What Rocky Raccoon and Ranger Rick failed to convey to the kids is that raccoons tip over trash cans, walk in wet cement, dig up gardens and have been known to kill small dogs. For three months now I have been trying to keep them from digging for earth worms in my newly planted lawn.
I must admit that I first tried poison but I soon discovered that any poison that would give a field mouse a mild belly ache has been taken off the market. All I succeeded in doing, in putting out poisoned grain, was to attract four more families of coons. I could have tried to shoot the masked bandits but they work after business hours and I didn’t feel like staying up all night every night. Besides, I had more compassion than that.
So I borrowed a “Warm and Fuzzy, Humane, Safe and Easy Wild Animal Trap” from a neighboring rancher. They are so named because they take into consideration the welfare of the animal. And you don’t have to feel guilty about using the humane trap because you won’t catch anything anyway.

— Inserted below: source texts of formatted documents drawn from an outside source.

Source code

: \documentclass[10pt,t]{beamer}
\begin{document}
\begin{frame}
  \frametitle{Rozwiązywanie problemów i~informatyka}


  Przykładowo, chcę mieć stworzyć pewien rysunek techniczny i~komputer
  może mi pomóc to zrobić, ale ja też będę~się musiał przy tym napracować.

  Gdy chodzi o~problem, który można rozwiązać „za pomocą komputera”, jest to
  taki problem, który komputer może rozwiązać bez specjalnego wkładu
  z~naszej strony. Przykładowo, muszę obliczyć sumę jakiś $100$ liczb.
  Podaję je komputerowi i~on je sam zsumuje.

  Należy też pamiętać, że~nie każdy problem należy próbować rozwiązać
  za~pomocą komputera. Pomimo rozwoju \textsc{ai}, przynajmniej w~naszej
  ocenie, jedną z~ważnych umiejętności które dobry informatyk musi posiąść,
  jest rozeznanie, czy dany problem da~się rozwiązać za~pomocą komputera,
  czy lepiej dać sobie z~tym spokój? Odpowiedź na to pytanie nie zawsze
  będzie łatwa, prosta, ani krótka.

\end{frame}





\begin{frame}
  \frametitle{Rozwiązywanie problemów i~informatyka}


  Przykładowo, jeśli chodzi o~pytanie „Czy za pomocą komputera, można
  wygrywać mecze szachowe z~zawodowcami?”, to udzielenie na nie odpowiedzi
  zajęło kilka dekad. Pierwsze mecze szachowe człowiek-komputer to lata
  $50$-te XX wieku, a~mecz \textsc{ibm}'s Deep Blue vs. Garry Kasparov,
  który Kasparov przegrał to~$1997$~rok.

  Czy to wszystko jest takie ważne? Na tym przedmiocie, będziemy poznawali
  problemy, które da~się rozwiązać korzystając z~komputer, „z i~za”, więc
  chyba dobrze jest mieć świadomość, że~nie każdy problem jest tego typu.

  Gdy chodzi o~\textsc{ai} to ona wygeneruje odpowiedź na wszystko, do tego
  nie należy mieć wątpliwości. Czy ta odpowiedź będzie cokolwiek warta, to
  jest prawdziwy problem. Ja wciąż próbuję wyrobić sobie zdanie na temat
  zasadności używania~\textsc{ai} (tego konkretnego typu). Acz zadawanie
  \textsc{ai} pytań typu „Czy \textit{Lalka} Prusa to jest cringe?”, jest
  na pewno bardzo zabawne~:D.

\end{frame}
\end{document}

Oh, that’s not quite true. The first night I loaded up the trap with the recommended bait, dog food. Sure enough I caught the neighbor’s dog. The second night I switched to cat food and caught a cat. I quickly learned that the secret to using the trap was to stay up until all the other animals had gone to bed for the night and then put it out. This required staying up till 2 a.m.
For weeks I was foiled by the coons. I would wake early and rush to the window to see if we had caught any of the pests who were destroying my lawn. And every morning the results were the same. The bait would be gone, there would be several new holes in my lawn and the trap would be empty. The escape artists knew how to use the trap better than I did.
You can imagine the excitement in our house the morning we thought we caught our first Houdini of the night. The elation was short-lived however because it turned out to be a red fox who just happened to be in a very bad mood after having spent the night in cramped quarters and getting showered periodically by my automatic lawn sprinklers.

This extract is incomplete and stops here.